To do:
Skip the pictures, please, and write out exactly the lines from the opening of the data through the line containing "content is loaded</span></span>".

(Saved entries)
[Start of section]

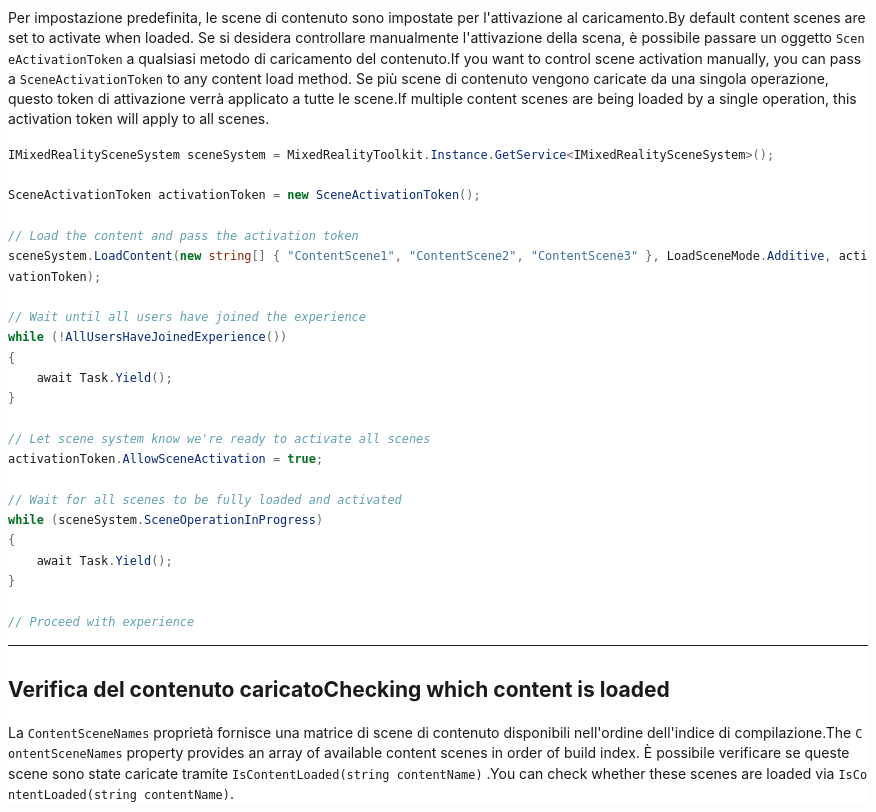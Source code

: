 <span data-ttu-id="bdc24-163">Per impostazione predefinita, le scene di contenuto sono impostate per l'attivazione al caricamento.</span><span class="sxs-lookup"><span data-stu-id="bdc24-163">By default content scenes are set to activate when loaded.</span></span> <span data-ttu-id="bdc24-164">Se si desidera controllare manualmente l'attivazione della scena, è possibile passare un oggetto `SceneActivationToken` a qualsiasi metodo di caricamento del contenuto.</span><span class="sxs-lookup"><span data-stu-id="bdc24-164">If you want to control scene activation manually, you can pass a `SceneActivationToken` to any content load method.</span></span> <span data-ttu-id="bdc24-165">Se più scene di contenuto vengono caricate da una singola operazione, questo token di attivazione verrà applicato a tutte le scene.</span><span class="sxs-lookup"><span data-stu-id="bdc24-165">If multiple content scenes are being loaded by a single operation, this activation token will apply to all scenes.</span></span>

```c#
IMixedRealitySceneSystem sceneSystem = MixedRealityToolkit.Instance.GetService<IMixedRealitySceneSystem>();

SceneActivationToken activationToken = new SceneActivationToken();

// Load the content and pass the activation token
sceneSystem.LoadContent(new string[] { "ContentScene1", "ContentScene2", "ContentScene3" }, LoadSceneMode.Additive, activationToken);

// Wait until all users have joined the experience
while (!AllUsersHaveJoinedExperience())
{
    await Task.Yield();
}

// Let scene system know we're ready to activate all scenes
activationToken.AllowSceneActivation = true;

// Wait for all scenes to be fully loaded and activated
while (sceneSystem.SceneOperationInProgress)
{
    await Task.Yield();
}

// Proceed with experience
```

---

## <a name="checking-which-content-is-loaded"></a><span data-ttu-id="bdc24-166">Verifica del contenuto caricato</span><span class="sxs-lookup"><span data-stu-id="bdc24-166">Checking which content is loaded</span></span>

<span data-ttu-id="bdc24-167">La `ContentSceneNames` proprietà fornisce una matrice di scene di contenuto disponibili nell'ordine dell'indice di compilazione.</span><span class="sxs-lookup"><span data-stu-id="bdc24-167">The `ContentSceneNames` property provides an array of available content scenes in order of build index.</span></span> <span data-ttu-id="bdc24-168">È possibile verificare se queste scene sono state caricate tramite `IsContentLoaded(string contentName)` .</span><span class="sxs-lookup"><span data-stu-id="bdc24-168">You can check whether these scenes are loaded via `IsContentLoaded(string contentName)`.</span></span>
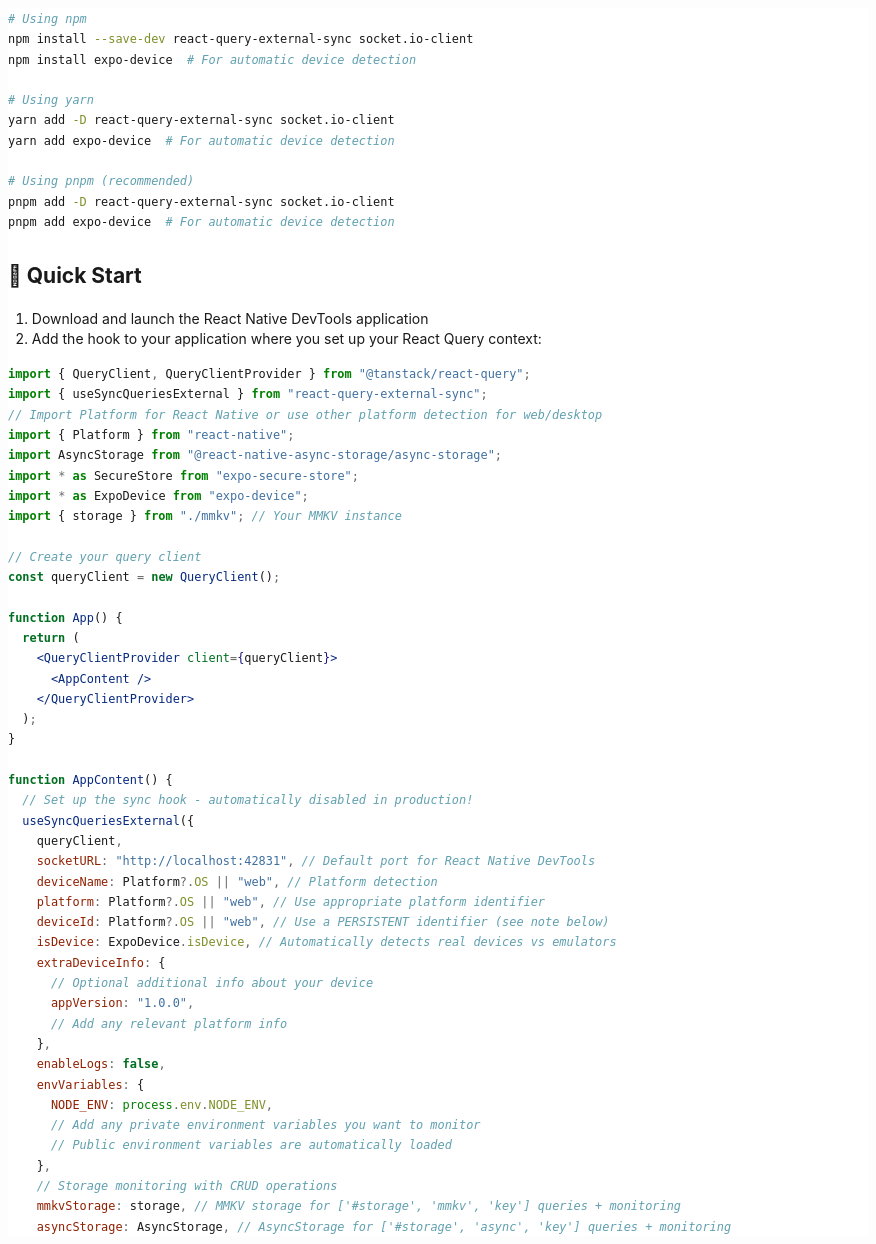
 ```bash
# Using npm
npm install --save-dev react-query-external-sync socket.io-client
npm install expo-device  # For automatic device detection

# Using yarn
yarn add -D react-query-external-sync socket.io-client
yarn add expo-device  # For automatic device detection

# Using pnpm (recommended)
pnpm add -D react-query-external-sync socket.io-client
pnpm add expo-device  # For automatic device detection
```

## 🚀 Quick Start

1. Download and launch the React Native DevTools application
2. Add the hook to your application where you set up your React Query context:

```jsx
import { QueryClient, QueryClientProvider } from "@tanstack/react-query";
import { useSyncQueriesExternal } from "react-query-external-sync";
// Import Platform for React Native or use other platform detection for web/desktop
import { Platform } from "react-native";
import AsyncStorage from "@react-native-async-storage/async-storage";
import * as SecureStore from "expo-secure-store";
import * as ExpoDevice from "expo-device";
import { storage } from "./mmkv"; // Your MMKV instance

// Create your query client
const queryClient = new QueryClient();

function App() {
  return (
    <QueryClientProvider client={queryClient}>
      <AppContent />
    </QueryClientProvider>
  );
}

function AppContent() {
  // Set up the sync hook - automatically disabled in production!
  useSyncQueriesExternal({
    queryClient,
    socketURL: "http://localhost:42831", // Default port for React Native DevTools
    deviceName: Platform?.OS || "web", // Platform detection
    platform: Platform?.OS || "web", // Use appropriate platform identifier
    deviceId: Platform?.OS || "web", // Use a PERSISTENT identifier (see note below)
    isDevice: ExpoDevice.isDevice, // Automatically detects real devices vs emulators
    extraDeviceInfo: {
      // Optional additional info about your device
      appVersion: "1.0.0",
      // Add any relevant platform info
    },
    enableLogs: false,
    envVariables: {
      NODE_ENV: process.env.NODE_ENV,
      // Add any private environment variables you want to monitor
      // Public environment variables are automatically loaded
    },
    // Storage monitoring with CRUD operations
    mmkvStorage: storage, // MMKV storage for ['#storage', 'mmkv', 'key'] queries + monitoring
    asyncStorage: AsyncStorage, // AsyncStorage for ['#storage', 'async', 'key'] queries + monitoring
```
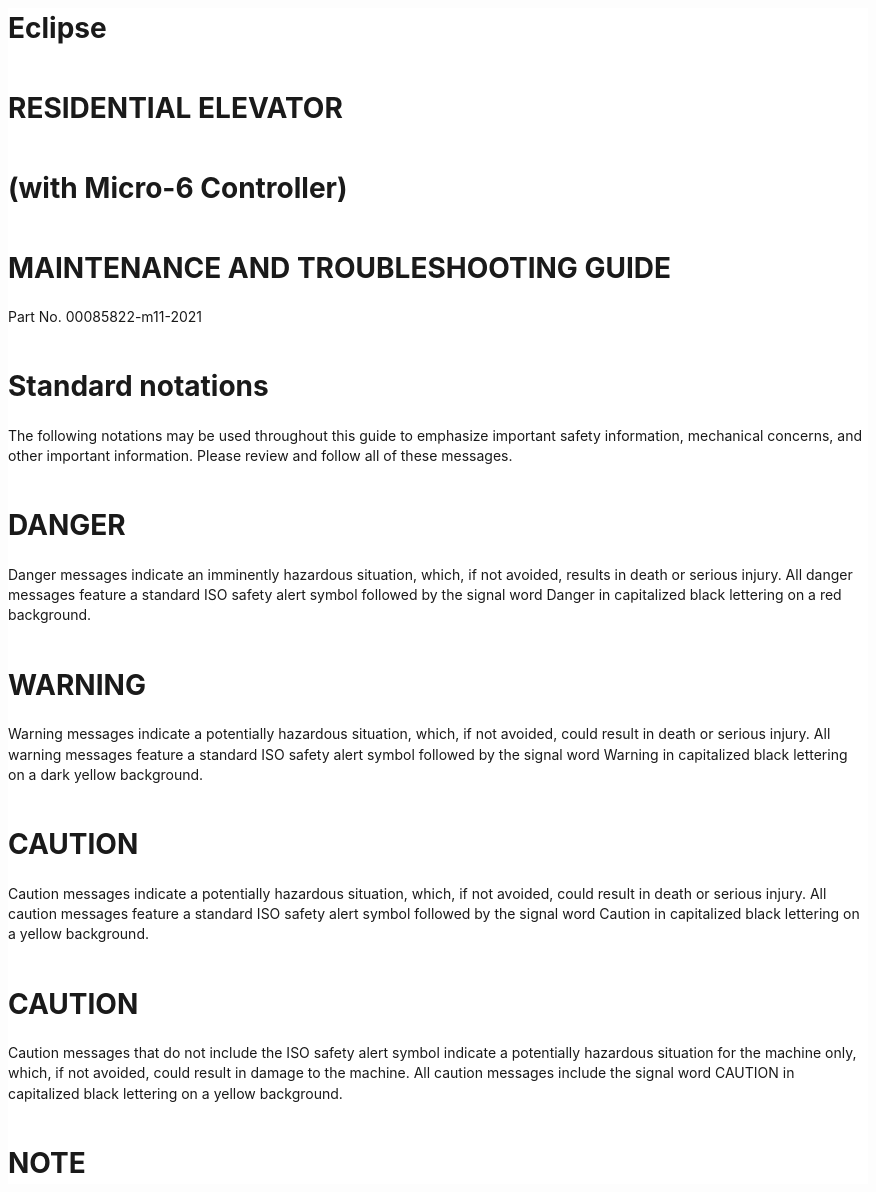 # Eclipse

# RESIDENTIAL ELEVATOR

# (with Micro-6 Controller)

# MAINTENANCE AND TROUBLESHOOTING GUIDE

Part No. 00085822-m11-2021

# Standard notations

The following notations may be used throughout this guide to emphasize important safety information, mechanical concerns, and other important information. Please review and follow all of these messages.

# DANGER

Danger messages indicate an imminently hazardous situation, which, if not avoided, results in death or serious injury. All danger messages feature a standard ISO safety alert symbol followed by the signal word Danger in capitalized black lettering on a red background.

# WARNING

Warning messages indicate a potentially hazardous situation, which, if not avoided, could result in death or serious injury. All warning messages feature a standard ISO safety alert symbol followed by the signal word Warning in capitalized black lettering on a dark yellow background.

# CAUTION

Caution messages indicate a potentially hazardous situation, which, if not avoided, could result in death or serious injury. All caution messages feature a standard ISO safety alert symbol followed by the signal word Caution in capitalized black lettering on a yellow background.

# CAUTION

Caution messages that do not include the ISO safety alert symbol indicate a potentially hazardous situation for the machine only, which, if not avoided, could result in damage to the machine. All caution messages include the signal word CAUTION in capitalized black lettering on a yellow background.

# NOTE
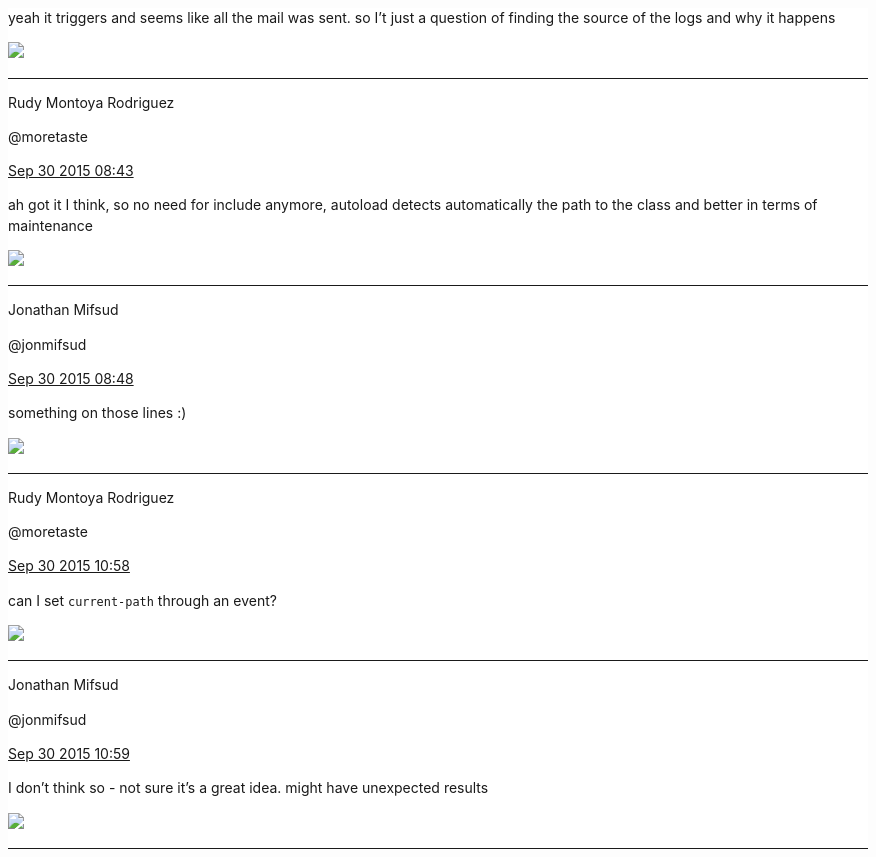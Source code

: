 yeah it triggers and seems like all the mail was sent. so I’t just a question
of finding the source of the logs and why it happens

![](https://avatars2.githubusercontent.com/u/857982?v=3&s=30)

____

Rudy Montoya Rodriguez

@moretaste

[Sep 30 2015
08:43](https://gitter.im/symphonycms/symphony-2?at=560ba0a1dfb315130285784e)

ah got it I think, so no need for include anymore, autoload detects
automatically the path to the class and better in terms of maintenance

![](https://avatars1.githubusercontent.com/u/859775?v=3&s=30)

____

Jonathan Mifsud

@jonmifsud

[Sep 30 2015
08:48](https://gitter.im/symphonycms/symphony-2?at=560ba1d7552ed7913279f597)

something on those lines :)

![](https://avatars2.githubusercontent.com/u/857982?v=3&s=30)

____

Rudy Montoya Rodriguez

@moretaste

[Sep 30 2015
10:58](https://gitter.im/symphonycms/symphony-2?at=560bc04f552ed7913279f988)

can I set `current-path` through an event?

![](https://avatars1.githubusercontent.com/u/859775?v=3&s=30)

____

Jonathan Mifsud

@jonmifsud

[Sep 30 2015
10:59](https://gitter.im/symphonycms/symphony-2?at=560bc091081f3a9c044d979a)

I don’t think so - not sure it’s a great idea. might have unexpected results

![](https://avatars2.githubusercontent.com/u/857982?v=3&s=30)

____
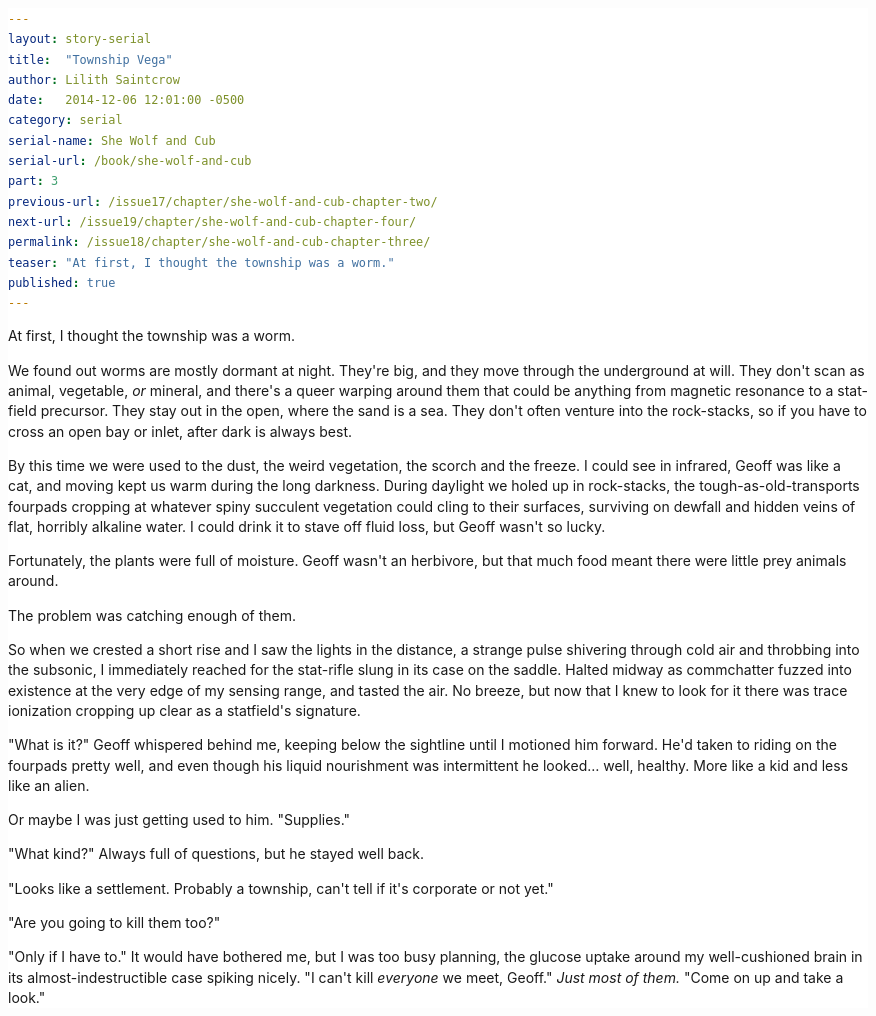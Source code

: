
 ```yaml
---
layout: story-serial
title:  "Township Vega"
author: Lilith Saintcrow
date:   2014-12-06 12:01:00 -0500
category: serial
serial-name: She Wolf and Cub
serial-url: /book/she-wolf-and-cub
part: 3
previous-url: /issue17/chapter/she-wolf-and-cub-chapter-two/
next-url: /issue19/chapter/she-wolf-and-cub-chapter-four/
permalink: /issue18/chapter/she-wolf-and-cub-chapter-three/
teaser: "At first, I thought the township was a worm."
published: true
---
```


At first, I thought the township was a worm.

We found out worms are mostly dormant at night. They're big, and they move through the underground at will. They don't scan as animal, vegetable, _or_ mineral, and there's a queer warping around them that could be anything from magnetic resonance to a stat-field precursor. They stay out in the open, where the sand is a sea. They don't often venture into the rock-stacks, so if you have to cross an open bay or inlet, after dark is always best.

By this time we were used to the dust, the weird vegetation, the scorch and the freeze. I could see in infrared, Geoff was like a cat, and moving kept us warm during the long darkness. During daylight we holed up in rock-stacks, the tough-as-old-transports fourpads cropping at whatever spiny succulent vegetation could cling to their surfaces, surviving on dewfall and hidden veins of flat, horribly alkaline water. I could drink it to stave off fluid loss, but Geoff wasn't so lucky.

Fortunately, the plants were full of moisture. Geoff wasn't an herbivore, but that much food meant there were little prey animals around.

The problem was catching enough of them.

So when we crested a short rise and I saw the lights in the distance, a strange pulse shivering through cold air and throbbing into the subsonic, I immediately reached for the stat-rifle slung in its case on the saddle. Halted midway as commchatter fuzzed into existence at the very edge of my sensing range, and tasted the air. No breeze, but now that I knew to look for it there was trace ionization cropping up clear as a statfield's signature.

"What is it?" Geoff whispered behind me, keeping below the sightline until I motioned him forward. He'd taken to riding on the fourpads pretty well, and even though his liquid nourishment was intermittent he looked… well, healthy. More like a kid and less like an alien.

Or maybe I was just getting used to him. "Supplies."

"What kind?" Always full of questions, but he stayed well back.

"Looks like a settlement. Probably a township, can't tell if it's corporate or not yet."

"Are you going to kill them too?"

"Only if I have to." It would have bothered me, but I was too busy planning, the glucose uptake around my well-cushioned brain in its almost-indestructible case spiking nicely. "I can't kill _everyone_ we meet, Geoff." _Just most of them._ "Come on up and take a look."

[End of section]

Response to the task:
Source code

: <span data-ttu-id="bdc24-163">Per impostazione predefinita, le scene di contenuto sono impostate per l'attivazione al caricamento.</span><span class="sxs-lookup"><span data-stu-id="bdc24-163">By default content scenes are set to activate when loaded.</span></span> <span data-ttu-id="bdc24-164">Se si desidera controllare manualmente l'attivazione della scena, è possibile passare un oggetto `SceneActivationToken` a qualsiasi metodo di caricamento del contenuto.</span><span class="sxs-lookup"><span data-stu-id="bdc24-164">If you want to control scene activation manually, you can pass a `SceneActivationToken` to any content load method.</span></span> <span data-ttu-id="bdc24-165">Se più scene di contenuto vengono caricate da una singola operazione, questo token di attivazione verrà applicato a tutte le scene.</span><span class="sxs-lookup"><span data-stu-id="bdc24-165">If multiple content scenes are being loaded by a single operation, this activation token will apply to all scenes.</span></span>

```c#
IMixedRealitySceneSystem sceneSystem = MixedRealityToolkit.Instance.GetService<IMixedRealitySceneSystem>();

SceneActivationToken activationToken = new SceneActivationToken();

// Load the content and pass the activation token
sceneSystem.LoadContent(new string[] { "ContentScene1", "ContentScene2", "ContentScene3" }, LoadSceneMode.Additive, activationToken);

// Wait until all users have joined the experience
while (!AllUsersHaveJoinedExperience())
{
    await Task.Yield();
}

// Let scene system know we're ready to activate all scenes
activationToken.AllowSceneActivation = true;

// Wait for all scenes to be fully loaded and activated
while (sceneSystem.SceneOperationInProgress)
{
    await Task.Yield();
}

// Proceed with experience
```

---

## <a name="checking-which-content-is-loaded"></a><span data-ttu-id="bdc24-166">Verifica del contenuto caricato</span><span class="sxs-lookup"><span data-stu-id="bdc24-166">Checking which content is loaded</span></span>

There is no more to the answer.